> PROVIDED INFORMATION:
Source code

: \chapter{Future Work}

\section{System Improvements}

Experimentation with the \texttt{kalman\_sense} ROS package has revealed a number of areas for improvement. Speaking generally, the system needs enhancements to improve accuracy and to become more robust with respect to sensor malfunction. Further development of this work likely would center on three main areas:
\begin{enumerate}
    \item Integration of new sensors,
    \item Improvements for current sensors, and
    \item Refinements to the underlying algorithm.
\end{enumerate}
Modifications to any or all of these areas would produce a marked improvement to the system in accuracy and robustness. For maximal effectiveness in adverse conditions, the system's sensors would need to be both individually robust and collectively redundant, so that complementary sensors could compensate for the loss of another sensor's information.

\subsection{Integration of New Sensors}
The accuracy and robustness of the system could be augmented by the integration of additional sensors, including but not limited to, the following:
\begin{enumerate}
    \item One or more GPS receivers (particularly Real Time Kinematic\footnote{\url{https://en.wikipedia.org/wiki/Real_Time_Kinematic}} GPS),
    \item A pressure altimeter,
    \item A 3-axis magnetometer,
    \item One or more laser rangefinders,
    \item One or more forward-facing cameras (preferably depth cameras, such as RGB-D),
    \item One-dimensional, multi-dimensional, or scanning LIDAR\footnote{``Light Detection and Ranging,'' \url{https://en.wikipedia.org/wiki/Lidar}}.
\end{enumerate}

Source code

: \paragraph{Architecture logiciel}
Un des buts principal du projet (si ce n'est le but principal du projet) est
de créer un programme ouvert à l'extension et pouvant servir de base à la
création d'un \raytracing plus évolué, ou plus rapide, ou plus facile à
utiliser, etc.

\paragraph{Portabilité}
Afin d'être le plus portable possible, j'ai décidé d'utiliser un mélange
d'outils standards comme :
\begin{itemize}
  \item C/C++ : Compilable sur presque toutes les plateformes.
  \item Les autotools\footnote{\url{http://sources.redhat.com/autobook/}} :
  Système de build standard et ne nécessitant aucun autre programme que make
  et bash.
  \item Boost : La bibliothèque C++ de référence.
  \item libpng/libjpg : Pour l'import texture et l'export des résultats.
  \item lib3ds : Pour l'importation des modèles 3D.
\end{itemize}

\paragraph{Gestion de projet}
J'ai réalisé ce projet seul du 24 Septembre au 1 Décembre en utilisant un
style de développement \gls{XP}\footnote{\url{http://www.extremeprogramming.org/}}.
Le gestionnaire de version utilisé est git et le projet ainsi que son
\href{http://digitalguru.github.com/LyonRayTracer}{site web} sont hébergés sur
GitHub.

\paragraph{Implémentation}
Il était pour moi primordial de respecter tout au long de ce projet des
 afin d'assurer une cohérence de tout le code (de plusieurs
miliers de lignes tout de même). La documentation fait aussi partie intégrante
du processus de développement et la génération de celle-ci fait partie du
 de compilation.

> REQUIREMENT:
For the word "projet", count the lines in the records that contain it. Give the number and no other words.

> ANSWER BOX:
5